Friday, June 12, 2009
 

Whether it's in casual conversation or a quiet moment of reflection, Charles Smith is reminded of the overwhelming difference a Game 7 can mean between world champion and runner-up.

It's why the former University of Pittsburgh basketball star slept in fits, tossing and turning the night before he and fellow New York Knicks played the Houston Rockets in the deciding game of the 1994 NBA Finals. Fifteen years later, that Game 7 loss gives him no peace of mind.

He can't help but ask himself, what if?

"You remember that the rest of your life," Smith said. "That never goes away. You always look and say, 'How would my life be if this had transpired?' It never leaves you. It always haunts you. The personal acknowledgement of what you've done does nothing for you. The only thing you want is to win. When you don't, it rides you the rest of your life.

"To make it to the finals is a highlight, but it's a highlight that doesn't have any shine to it, because the next question is, 'Did you win?' "

When the Penguins visit the Detroit Red Wings at 8 tonight in Joe Louis Arena for the National Hockey League championship, it will mark the 15th Game 7 in Stanley Cup Final history. No team has won a seventh game of the Cup Final on the road since the 1971 Montreal Canadiens.

That adds to the pressure for players realizing boyhood dreams while coping with the stress accompanying a game of such magnitude.

"It's a lot of excitement, a lot of nerves," said Penguins winger Ruslan Fedotenko, who scored two goals in the Tampa Bay Lightning's 2-1 victory over the Calgary Flames in Game 7 of the 2004 Stanley Cup Final. "It's everybody's dream to play in Game 7 of the Stanley Cup Final."

The pressure is greater in the hours leading up to the deciding game of a best-of-seven championship series than it is during the actual game, said two former Pirates who pitched in pivotal Game 7s.

Steve Blass was rooting hard for Bob Moose to pitch the Pirates to victory in Game 6 of the 1971 World Series, hoping to avoid a seventh game. After the final out of that loss, Blass immediately became aware of what he faced.

"The most difficult thing is the time factor," Blass said. "Now, you know you've got to wait until 1 o'clock the next day. It's the longest time period in your life, because you do know there's so much on the line. Once the game starts, that's the best part of the day. It just seems like forever before it starts."
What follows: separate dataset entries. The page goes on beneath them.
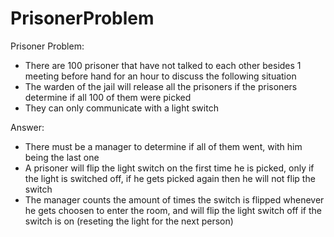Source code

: # PrisonerProblem
Prisoner Problem:
* There are 100 prisoner that have not talked to each other besides 1 meeting before hand for an hour to discuss the following situation
* The warden of the jail will release all the prisoners if the prisoners determine if all 100 of them were picked
* They can only communicate with a light switch

Answer:
* There must be a manager to determine if all of them went, with him being the last one
* A prisoner will flip the light switch on the first time he is picked, only if the light is switched off, if he gets picked again then he will not flip the switch
* The manager counts the amount of times the switch is flipped whenever he gets choosen to enter the room, and will flip the light switch off if the switch is on (reseting the light for the next person) 
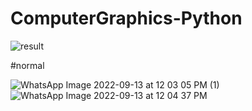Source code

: # ComputerGraphics-Python

![result](https://user-images.githubusercontent.com/60670458/193926557-ffad326a-5669-4dfa-9f16-6bada3ee395c.jpg)



#normal

![WhatsApp Image 2022-09-13 at 12 03 05 PM (1)](https://user-images.githubusercontent.com/60670458/193926955-e8d7b7bd-b3ae-4525-92d2-a2aa5e6787e5.jpeg)
![WhatsApp Image 2022-09-13 at 12 04 37 PM](https://user-images.githubusercontent.com/60670458/193926977-95b715bc-b017-4bd6-a7bc-b31bd669cd0c.jpeg)
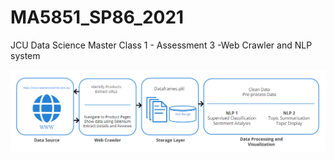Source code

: # MA5851_SP86_2021
JCU Data Science Master Class 1 - Assessment 3 -Web Crawler and NLP system

![Data Ingestion Architecture](https://github.com/Scott-Collier/MA5851_SP86_2021/blob/main/Screenshots/Data%20Ingestion%20Architecture.png?raw=true)

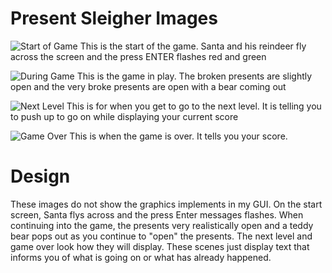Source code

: # Present Sleigher Images

![Start of Game](http://i.imgur.com/KjRru3J.png)
This is the start of the game. Santa and his reindeer
fly across the screen and the press ENTER flashes red
and green

![During Game](http://i.imgur.com/D0y2XRP.png)
This is the game in play. The broken presents are slightly
open and the very broke presents are open with a bear coming
out

![Next Level](http://i.imgur.com/tGjQAYA.png)
This is for when you get to go to the next level. It is telling
you to push up to go on while displaying your current score

![Game Over](http://i.imgur.com/ZNaHUMd.png)
This is when the game is over. It tells you your score.



# Design
These images do not show the graphics implements in my GUI. On the start screen,
Santa flys across and the press Enter messages flashes. When continuing into the
game, the presents very realistically open and a teddy bear pops out as you continue
to "open" the presents. The next level and game over look how they will display. These
scenes just display text that informs you of what is going on or what has already happened.

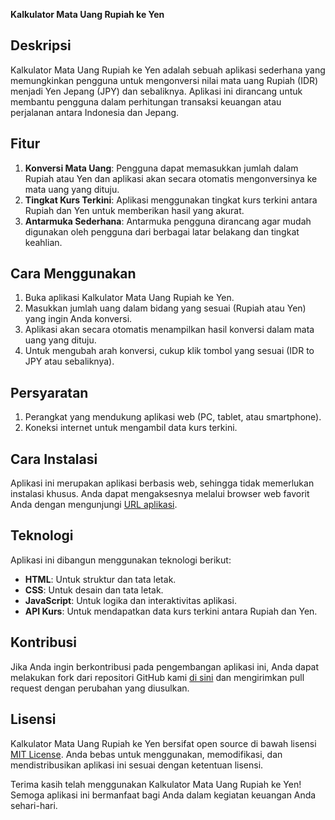 **Kalkulator Mata Uang Rupiah ke Yen**

## Deskripsi
Kalkulator Mata Uang Rupiah ke Yen adalah sebuah aplikasi sederhana yang memungkinkan pengguna untuk mengonversi nilai mata uang Rupiah (IDR) menjadi Yen Jepang (JPY) dan sebaliknya. Aplikasi ini dirancang untuk membantu pengguna dalam perhitungan transaksi keuangan atau perjalanan antara Indonesia dan Jepang.

## Fitur
1. **Konversi Mata Uang**: Pengguna dapat memasukkan jumlah dalam Rupiah atau Yen dan aplikasi akan secara otomatis mengonversinya ke mata uang yang dituju.
2. **Tingkat Kurs Terkini**: Aplikasi menggunakan tingkat kurs terkini antara Rupiah dan Yen untuk memberikan hasil yang akurat.
3. **Antarmuka Sederhana**: Antarmuka pengguna dirancang agar mudah digunakan oleh pengguna dari berbagai latar belakang dan tingkat keahlian.

## Cara Menggunakan
1. Buka aplikasi Kalkulator Mata Uang Rupiah ke Yen.
2. Masukkan jumlah uang dalam bidang yang sesuai (Rupiah atau Yen) yang ingin Anda konversi.
3. Aplikasi akan secara otomatis menampilkan hasil konversi dalam mata uang yang dituju.
4. Untuk mengubah arah konversi, cukup klik tombol yang sesuai (IDR to JPY atau sebaliknya).

## Persyaratan
1. Perangkat yang mendukung aplikasi web (PC, tablet, atau smartphone).
2. Koneksi internet untuk mengambil data kurs terkini.

## Cara Instalasi
Aplikasi ini merupakan aplikasi berbasis web, sehingga tidak memerlukan instalasi khusus. Anda dapat mengaksesnya melalui browser web favorit Anda dengan mengunjungi [URL aplikasi](contoh.com/kalkulator-matauang).

## Teknologi
Aplikasi ini dibangun menggunakan teknologi berikut:
- **HTML**: Untuk struktur dan tata letak.
- **CSS**: Untuk desain dan tata letak.
- **JavaScript**: Untuk logika dan interaktivitas aplikasi.
- **API Kurs**: Untuk mendapatkan data kurs terkini antara Rupiah dan Yen.

## Kontribusi
Jika Anda ingin berkontribusi pada pengembangan aplikasi ini, Anda dapat melakukan fork dari repositori GitHub kami [di sini](link-github-repo) dan mengirimkan pull request dengan perubahan yang diusulkan.

## Lisensi
Kalkulator Mata Uang Rupiah ke Yen bersifat open source di bawah lisensi [MIT License](https://opensource.org/licenses/MIT). Anda bebas untuk menggunakan, memodifikasi, dan mendistribusikan aplikasi ini sesuai dengan ketentuan lisensi.

Terima kasih telah menggunakan Kalkulator Mata Uang Rupiah ke Yen! Semoga aplikasi ini bermanfaat bagi Anda dalam kegiatan keuangan Anda sehari-hari.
To kill time, Blass ate dinner with teammate Bruce Kison. About an hour into their meal, Blass realized they hadn't spoken a word. Kison wasn't about to offer any advice. Neither was Blass, who hardly slept that night and likes to tell about a Baltimore police officer stopping him while he wandered the streets at 4 a.m.

"There's no real planning on how you're going to react and what you're going to do for Game 7," Blass said, because "you don't know there's going to be a Game 7 until you win or lose Game 6."

For Kent Tekulve, it was an entirely different experience. The submarine reliever was a creature of habit and remained true to his routine to the point of superstition. When he ate at a Baltimore restaurant before Game 2 of the 1979 World Series — Tekulve got a save in the 3-2 victory — the waitresses were Pittsburgh natives and Pirates fans who recognized "Teke" and loaded up his strawberry shortcake.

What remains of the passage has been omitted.